Caro leitor, essa é minha segunda tentativa de seduzi-lo para a causa da datilografia, essa injustiçada. A primeira foi em novembro de 2012, quando fiz uma maratona pela cidade, atrás de escolas em funcionamento, lojas especializadas e datilógrafos bem empregados. Quase não encontrei alunos, fregueses ou profissionais do ramo, um fiasco. A arte de bater máquina, digamos, não estava vivendo um bom momento.

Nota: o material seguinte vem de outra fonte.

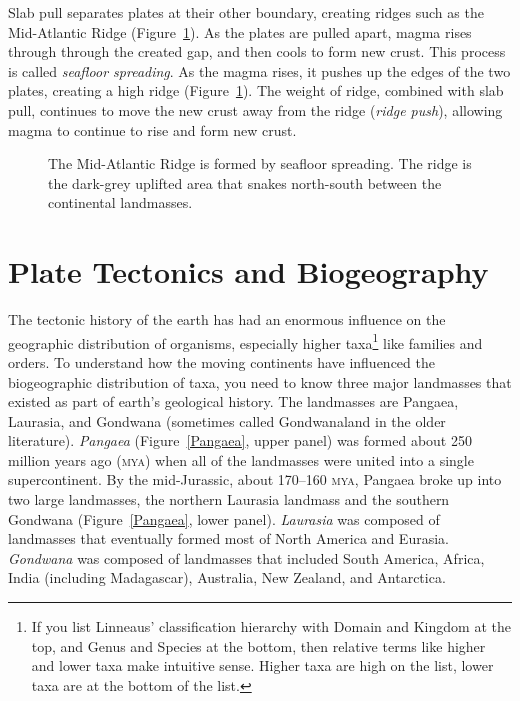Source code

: \documentclass[11pt, hidelinks]{article}
\newcommand{\MYA}{\textsc{mya}}
\begin{document}
Slab pull separates plates at their other boundary, creating ridges such as the Mid-Atlantic Ridge (Figure~\ref{mid atlantic ridge}). As the plates are pulled apart, magma rises through through the created gap, and then cools to form new crust. This process is called \emph{seafloor spreading}. As the magma rises, it pushes up the edges of the two plates, creating a high ridge (Figure~\ref{mid atlantic ridge}). The weight of ridge, combined with slab pull, continues to move the new crust away from the ridge (\emph{ridge push}), allowing magma to continue to rise and form new crust.

\begin{figure}[tb]
	\centering
		\caption{The Mid-Atlantic Ridge is formed by seafloor spreading. The ridge is the dark-grey uplifted area that snakes north-south between the continental landmasses.\label{mid atlantic ridge}}
		
\end{figure}

\section{Plate Tectonics and Biogeography}

The tectonic history of the earth has had an enormous influence on the geographic distribution of organisms, especially higher taxa\footnote{If you list Linneaus' classification hierarchy with Domain and Kingdom at the top, and Genus and Species at the bottom, then relative terms like higher and lower taxa make intuitive sense. Higher taxa are high on the list, lower taxa are at the bottom of the list.} like families and orders. To understand how the moving continents have influenced the biogeographic distribution of taxa, you need to know three major landmasses that existed as part of earth's geological history. The landmasses are Pangaea, Laurasia, and Gondwana (sometimes called Gondwanaland in the older literature). \emph{Pangaea} (Figure~\ref{Pangaea}, upper panel) was formed about 250 million years ago (\MYA) when all of the landmasses were united into a single supercontinent. By the mid-Jurassic, about 170–160 \MYA, Pangaea broke up into two large landmasses, the northern Laurasia landmass and the southern Gondwana (Figure~\ref{Pangaea}, lower panel). \emph{Laurasia} was composed of landmasses that eventually formed most of North America and Eurasia. \emph{Gondwana} was composed of landmasses that included South America, Africa, India (including Madagascar), Australia, New Zealand, and Antarctica.
\end{document}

Devemos reconhecer, contudo, que os ventos mudaram em 2013. Alguns (poucos e bons) episódios deram a entender que a datilografia pode ressuscitar dentro em breve, pondo a perigo o reinado mocho da digitação, corrompido que está pelas teclas "enter" e "delete". Já se fala na volta dos dirigíveis – por que não as Olivettis?

Aos fatos. O romance A máquina de madeira, do paranaense Miguel Sanches Neto, fez bela figura ao tirar das sombras o padre paraibano Francisco João de Azevedo, um homem do século 19, precursor do invento que no século seguinte originaria as Remingtons, Gromas e Hermes. OK. O tom de Sanches é melancólico. Nem dom Pedro II nem seus burocratas reconheceram padre Azevedo. A "máquina" acabou patenteada por outrem, somando mais um item à nossa lista de derrotas tecnológicas, da qual fazem parte a câmera fotográfica e o avião. Mas pelo menos temos algo a ver com a história, o que nos serve de refresco. Que o livro de Sanches seja lido nas escolas – é o mínimo.

Outro sinal de que as "poderosas" pedem remissão. Ano passado, publicou-se uma das narrativas mais emocionantes de que se tem notícia sobre as máquinas de escrever. Seu autor, ninguém menos do que Tom Hanks. Nem Forrest Gump nem Chuck Noland: o astro na vida real é datilógrafo, tem máquina guardada até no porta-malas do carro e é capaz de citar o som de cada marca de sua coleção, como se tratasse de passarinhos raros. Num mundo perfeito, Hanks deveria ser imitado.

Calculo que se o presidente Obama tornasse pública uma paixão por, sei lá, radiolas, viveríamos uma corrida maluca aos mercados de pulgas. Vejam o que ele fez pelos selfies. Hanks não tinha tamanha intenção. Quis apenas expor seu fascínio por utensílios que podem ser jogados de um penhasco, e que ainda assim continuam funcionando. De quebra, deixou nas entrelinhas que há algo no mundo das máquinas de escrever que é inalcançável pelos tolos tec-tec-tec dos computadores: escrevia-se melhor no tempo do tchac-tchac-tchac.

Os micros fizeram do texto uma atividade limpa e silenciosa como um corredor de hospital. É fácil apagar erros, dar sumiço nas frases ruins, esconder as dúvidas, de modo que não sobram provas – nem para nós nem para os outros – de o quanto custou para um texto chegar a ser o que é. Não há a arqueologia das laudas sangradas. Pior: desapareceu a trilha sonora dos espaços de escrita. Faz falta a percussão dos datilógrafos, travando no braço a mais dura das batalhas, a de escrever.

Tudo bem – é janeiro, faz calor, estamos na era Jetson e a velha Royal virou um objeto de decoração. Não tem volta. Mas pelo menos podíamos render nossa homenagem póstuma à era datilográfica "batendo" nem que seja uma carta este ano. Se quiser ser original, escreva ao som de Le tango des illusions. Depois, aproveite para dançar. A ocasião pede.